------ Excerpted records ------

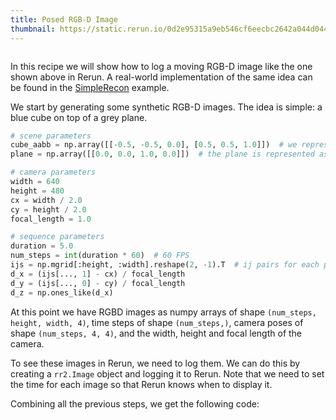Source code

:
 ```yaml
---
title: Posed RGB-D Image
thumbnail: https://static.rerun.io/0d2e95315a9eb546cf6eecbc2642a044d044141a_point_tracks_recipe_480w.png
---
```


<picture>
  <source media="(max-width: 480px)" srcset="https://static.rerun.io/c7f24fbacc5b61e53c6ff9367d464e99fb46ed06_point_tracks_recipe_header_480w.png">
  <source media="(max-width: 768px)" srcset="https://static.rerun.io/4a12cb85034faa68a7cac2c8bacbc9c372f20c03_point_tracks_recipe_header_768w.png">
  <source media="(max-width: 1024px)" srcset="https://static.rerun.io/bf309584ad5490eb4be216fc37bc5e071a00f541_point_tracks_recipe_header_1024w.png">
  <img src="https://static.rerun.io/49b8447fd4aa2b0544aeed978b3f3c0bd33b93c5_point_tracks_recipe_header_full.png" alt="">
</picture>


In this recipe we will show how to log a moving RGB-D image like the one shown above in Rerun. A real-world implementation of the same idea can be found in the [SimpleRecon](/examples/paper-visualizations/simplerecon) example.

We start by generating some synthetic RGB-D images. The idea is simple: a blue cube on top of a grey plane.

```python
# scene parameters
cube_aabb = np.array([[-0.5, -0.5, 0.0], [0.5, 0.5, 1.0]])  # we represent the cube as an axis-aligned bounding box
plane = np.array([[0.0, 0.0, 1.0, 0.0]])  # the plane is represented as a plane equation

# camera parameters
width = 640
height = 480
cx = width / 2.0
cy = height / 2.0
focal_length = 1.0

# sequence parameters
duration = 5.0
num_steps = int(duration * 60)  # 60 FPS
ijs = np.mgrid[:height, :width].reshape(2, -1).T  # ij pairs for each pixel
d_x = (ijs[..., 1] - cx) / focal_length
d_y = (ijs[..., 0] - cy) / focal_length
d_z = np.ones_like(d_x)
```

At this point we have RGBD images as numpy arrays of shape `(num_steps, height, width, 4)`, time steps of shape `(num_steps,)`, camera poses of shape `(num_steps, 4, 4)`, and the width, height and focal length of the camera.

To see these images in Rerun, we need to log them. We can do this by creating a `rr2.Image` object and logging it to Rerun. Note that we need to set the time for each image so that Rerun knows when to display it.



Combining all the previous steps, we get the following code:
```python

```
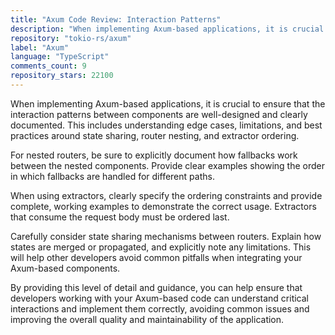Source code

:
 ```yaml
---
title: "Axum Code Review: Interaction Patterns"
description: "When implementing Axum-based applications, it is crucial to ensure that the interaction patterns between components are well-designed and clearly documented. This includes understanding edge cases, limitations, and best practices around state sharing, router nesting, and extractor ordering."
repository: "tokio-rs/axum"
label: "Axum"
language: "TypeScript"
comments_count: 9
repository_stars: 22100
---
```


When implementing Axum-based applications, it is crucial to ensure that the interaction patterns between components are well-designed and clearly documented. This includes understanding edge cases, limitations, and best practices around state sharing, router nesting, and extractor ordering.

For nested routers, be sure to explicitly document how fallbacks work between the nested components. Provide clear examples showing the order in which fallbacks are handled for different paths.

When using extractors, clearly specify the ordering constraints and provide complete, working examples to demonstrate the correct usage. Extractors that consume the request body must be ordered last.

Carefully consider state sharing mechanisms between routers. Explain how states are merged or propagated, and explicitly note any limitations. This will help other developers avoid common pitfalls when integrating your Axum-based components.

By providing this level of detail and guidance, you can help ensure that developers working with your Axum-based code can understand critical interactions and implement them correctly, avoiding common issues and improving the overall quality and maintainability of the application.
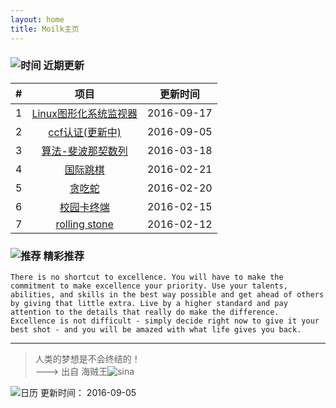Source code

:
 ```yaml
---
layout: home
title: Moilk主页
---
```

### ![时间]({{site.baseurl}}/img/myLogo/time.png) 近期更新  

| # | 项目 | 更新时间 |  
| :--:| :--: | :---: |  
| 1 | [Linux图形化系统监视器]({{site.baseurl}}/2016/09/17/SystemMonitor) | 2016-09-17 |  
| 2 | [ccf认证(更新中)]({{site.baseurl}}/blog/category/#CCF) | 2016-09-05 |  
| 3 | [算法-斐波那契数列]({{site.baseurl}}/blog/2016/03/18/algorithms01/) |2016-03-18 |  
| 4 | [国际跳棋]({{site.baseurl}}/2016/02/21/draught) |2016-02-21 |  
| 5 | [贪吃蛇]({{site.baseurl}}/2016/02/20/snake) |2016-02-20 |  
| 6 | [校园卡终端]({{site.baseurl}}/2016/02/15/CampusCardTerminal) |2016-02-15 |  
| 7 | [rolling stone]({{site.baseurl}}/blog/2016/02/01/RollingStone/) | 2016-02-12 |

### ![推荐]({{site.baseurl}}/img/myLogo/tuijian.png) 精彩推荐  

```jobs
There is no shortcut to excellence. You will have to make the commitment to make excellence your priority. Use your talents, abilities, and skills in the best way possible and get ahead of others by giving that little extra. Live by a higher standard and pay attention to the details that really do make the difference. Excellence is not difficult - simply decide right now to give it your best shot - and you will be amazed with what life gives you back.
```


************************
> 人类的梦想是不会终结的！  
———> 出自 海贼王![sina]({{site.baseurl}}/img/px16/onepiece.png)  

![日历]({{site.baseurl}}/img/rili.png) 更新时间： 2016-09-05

------
------ Excerpted records ------

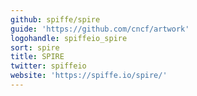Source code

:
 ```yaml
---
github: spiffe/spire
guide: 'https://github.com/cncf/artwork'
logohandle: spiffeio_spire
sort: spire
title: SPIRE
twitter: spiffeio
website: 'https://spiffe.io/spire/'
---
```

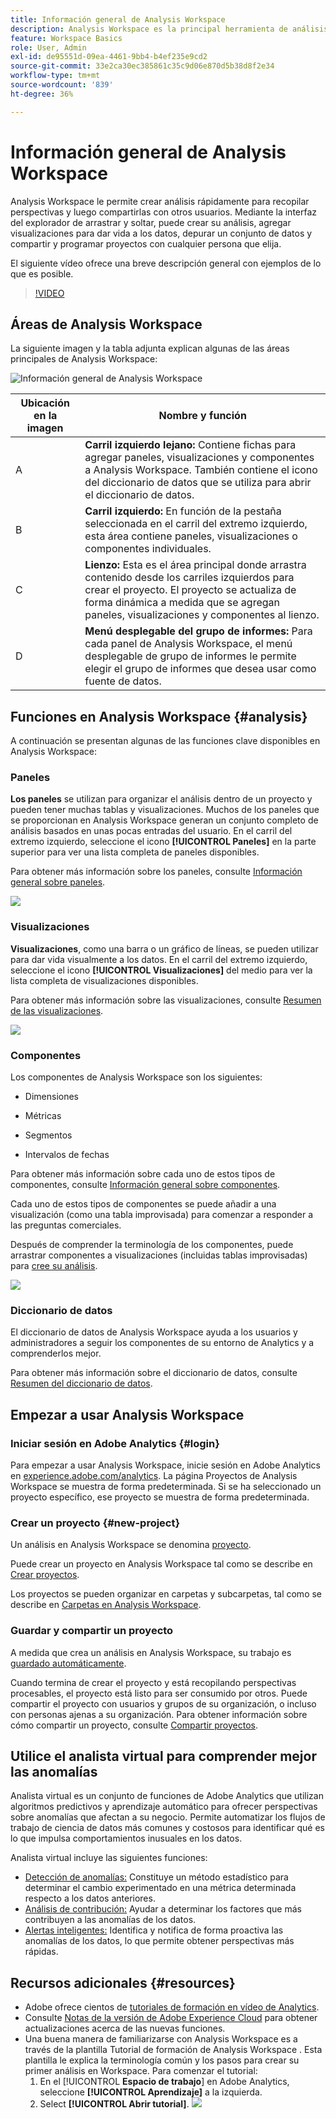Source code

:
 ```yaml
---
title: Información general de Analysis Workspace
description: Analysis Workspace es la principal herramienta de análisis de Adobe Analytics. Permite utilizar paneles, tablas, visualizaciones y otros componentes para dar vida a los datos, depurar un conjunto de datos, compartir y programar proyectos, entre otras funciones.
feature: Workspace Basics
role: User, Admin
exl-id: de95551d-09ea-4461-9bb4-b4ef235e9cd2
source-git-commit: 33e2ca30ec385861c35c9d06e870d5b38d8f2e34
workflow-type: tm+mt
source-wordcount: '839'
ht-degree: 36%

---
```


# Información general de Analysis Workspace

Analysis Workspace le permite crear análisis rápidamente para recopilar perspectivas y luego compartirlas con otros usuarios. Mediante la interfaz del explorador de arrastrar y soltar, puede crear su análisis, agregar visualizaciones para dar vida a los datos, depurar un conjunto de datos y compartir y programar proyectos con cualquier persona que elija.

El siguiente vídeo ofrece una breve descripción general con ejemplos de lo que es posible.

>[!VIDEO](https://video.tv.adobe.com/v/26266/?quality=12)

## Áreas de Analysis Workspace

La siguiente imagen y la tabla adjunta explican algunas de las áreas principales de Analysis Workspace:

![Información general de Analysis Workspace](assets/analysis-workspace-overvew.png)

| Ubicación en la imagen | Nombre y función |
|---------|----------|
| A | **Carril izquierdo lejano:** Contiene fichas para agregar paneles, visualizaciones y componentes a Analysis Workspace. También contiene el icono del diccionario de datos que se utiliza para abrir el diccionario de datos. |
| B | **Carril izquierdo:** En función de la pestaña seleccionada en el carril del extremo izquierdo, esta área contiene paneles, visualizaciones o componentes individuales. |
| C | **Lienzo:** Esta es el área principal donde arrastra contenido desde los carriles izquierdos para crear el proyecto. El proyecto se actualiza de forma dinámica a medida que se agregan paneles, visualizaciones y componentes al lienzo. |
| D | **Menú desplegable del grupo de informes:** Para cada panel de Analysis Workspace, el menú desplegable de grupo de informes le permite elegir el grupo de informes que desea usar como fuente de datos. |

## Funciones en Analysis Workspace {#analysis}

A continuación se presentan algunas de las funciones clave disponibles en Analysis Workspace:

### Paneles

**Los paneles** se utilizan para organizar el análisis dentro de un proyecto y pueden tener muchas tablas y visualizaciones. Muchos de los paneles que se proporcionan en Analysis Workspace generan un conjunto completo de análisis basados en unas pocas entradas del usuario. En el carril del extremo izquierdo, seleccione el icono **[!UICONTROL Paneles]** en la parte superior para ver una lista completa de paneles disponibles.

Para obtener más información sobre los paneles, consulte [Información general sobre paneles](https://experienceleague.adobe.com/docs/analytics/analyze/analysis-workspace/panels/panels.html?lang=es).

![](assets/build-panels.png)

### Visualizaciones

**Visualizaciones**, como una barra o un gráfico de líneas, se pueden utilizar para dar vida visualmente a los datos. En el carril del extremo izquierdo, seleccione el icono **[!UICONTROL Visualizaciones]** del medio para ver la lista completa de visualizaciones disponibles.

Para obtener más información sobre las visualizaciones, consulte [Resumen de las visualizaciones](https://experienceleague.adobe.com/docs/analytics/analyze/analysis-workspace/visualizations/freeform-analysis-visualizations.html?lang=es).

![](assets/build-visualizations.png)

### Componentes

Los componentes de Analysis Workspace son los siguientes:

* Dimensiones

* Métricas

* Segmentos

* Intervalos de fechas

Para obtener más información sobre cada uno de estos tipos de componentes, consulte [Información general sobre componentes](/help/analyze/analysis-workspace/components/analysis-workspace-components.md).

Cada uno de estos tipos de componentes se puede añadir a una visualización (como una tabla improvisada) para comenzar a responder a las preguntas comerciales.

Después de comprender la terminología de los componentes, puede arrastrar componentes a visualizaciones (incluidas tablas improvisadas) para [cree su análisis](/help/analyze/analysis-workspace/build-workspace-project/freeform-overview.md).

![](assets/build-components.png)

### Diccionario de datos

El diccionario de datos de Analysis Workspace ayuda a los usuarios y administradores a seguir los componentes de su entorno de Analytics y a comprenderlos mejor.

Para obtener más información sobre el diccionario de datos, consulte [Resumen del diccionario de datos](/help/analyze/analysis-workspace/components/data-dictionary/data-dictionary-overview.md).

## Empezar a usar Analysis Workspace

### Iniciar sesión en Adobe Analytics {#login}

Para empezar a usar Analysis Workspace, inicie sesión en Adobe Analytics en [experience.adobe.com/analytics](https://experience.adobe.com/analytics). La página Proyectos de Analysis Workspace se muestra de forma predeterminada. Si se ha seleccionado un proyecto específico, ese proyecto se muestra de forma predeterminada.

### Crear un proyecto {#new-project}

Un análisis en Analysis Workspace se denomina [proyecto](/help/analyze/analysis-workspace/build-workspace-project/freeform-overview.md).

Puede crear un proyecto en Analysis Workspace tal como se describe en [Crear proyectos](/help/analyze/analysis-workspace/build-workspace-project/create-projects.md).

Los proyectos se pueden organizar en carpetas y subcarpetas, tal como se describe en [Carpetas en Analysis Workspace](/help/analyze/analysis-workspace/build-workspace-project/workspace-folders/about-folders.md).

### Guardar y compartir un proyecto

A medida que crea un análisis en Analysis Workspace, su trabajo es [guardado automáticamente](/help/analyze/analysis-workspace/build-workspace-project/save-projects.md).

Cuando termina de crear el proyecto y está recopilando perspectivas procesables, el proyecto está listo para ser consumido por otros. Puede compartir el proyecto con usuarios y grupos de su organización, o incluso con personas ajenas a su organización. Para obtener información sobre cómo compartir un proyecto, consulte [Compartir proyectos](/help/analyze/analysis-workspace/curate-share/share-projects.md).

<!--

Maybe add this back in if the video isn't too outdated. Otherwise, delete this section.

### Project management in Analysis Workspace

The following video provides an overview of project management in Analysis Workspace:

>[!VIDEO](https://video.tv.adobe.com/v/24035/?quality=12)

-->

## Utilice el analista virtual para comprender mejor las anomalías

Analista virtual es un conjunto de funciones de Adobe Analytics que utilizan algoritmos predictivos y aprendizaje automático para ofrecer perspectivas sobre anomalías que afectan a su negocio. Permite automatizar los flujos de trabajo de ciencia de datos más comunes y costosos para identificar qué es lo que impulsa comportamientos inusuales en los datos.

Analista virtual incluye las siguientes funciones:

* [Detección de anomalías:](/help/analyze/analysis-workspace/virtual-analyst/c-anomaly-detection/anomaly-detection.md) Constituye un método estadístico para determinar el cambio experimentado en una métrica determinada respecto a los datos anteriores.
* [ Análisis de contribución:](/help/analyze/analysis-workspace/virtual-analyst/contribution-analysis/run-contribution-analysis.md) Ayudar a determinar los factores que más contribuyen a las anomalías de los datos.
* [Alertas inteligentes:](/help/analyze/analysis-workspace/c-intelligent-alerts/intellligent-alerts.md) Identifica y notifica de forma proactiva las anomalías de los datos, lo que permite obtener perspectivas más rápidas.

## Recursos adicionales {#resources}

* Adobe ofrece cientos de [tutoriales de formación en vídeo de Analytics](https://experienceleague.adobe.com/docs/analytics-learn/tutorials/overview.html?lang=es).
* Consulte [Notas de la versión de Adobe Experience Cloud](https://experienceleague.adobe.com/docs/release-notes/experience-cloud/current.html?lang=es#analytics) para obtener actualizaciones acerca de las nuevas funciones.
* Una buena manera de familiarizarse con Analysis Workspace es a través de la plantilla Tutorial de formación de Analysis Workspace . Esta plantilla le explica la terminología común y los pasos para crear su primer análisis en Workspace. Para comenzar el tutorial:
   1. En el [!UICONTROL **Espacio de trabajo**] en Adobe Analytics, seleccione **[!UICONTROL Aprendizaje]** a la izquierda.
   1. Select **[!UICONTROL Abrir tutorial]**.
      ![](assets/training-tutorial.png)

------

§ Exercise requirements
Look through the entries above. Copy out every line holding the word "state".

§ Reply to the task
description: "When implementing Axum-based applications, it is crucial to ensure that the interaction patterns between components are well-designed and clearly documented. This includes understanding edge cases, limitations, and best practices around state sharing, router nesting, and extractor ordering."
When implementing Axum-based applications, it is crucial to ensure that the interaction patterns between components are well-designed and clearly documented. This includes understanding edge cases, limitations, and best practices around state sharing, router nesting, and extractor ordering.
Carefully consider state sharing mechanisms between routers. Explain how states are merged or propagated, and explicitly note any limitations. This will help other developers avoid common pitfalls when integrating your Axum-based components.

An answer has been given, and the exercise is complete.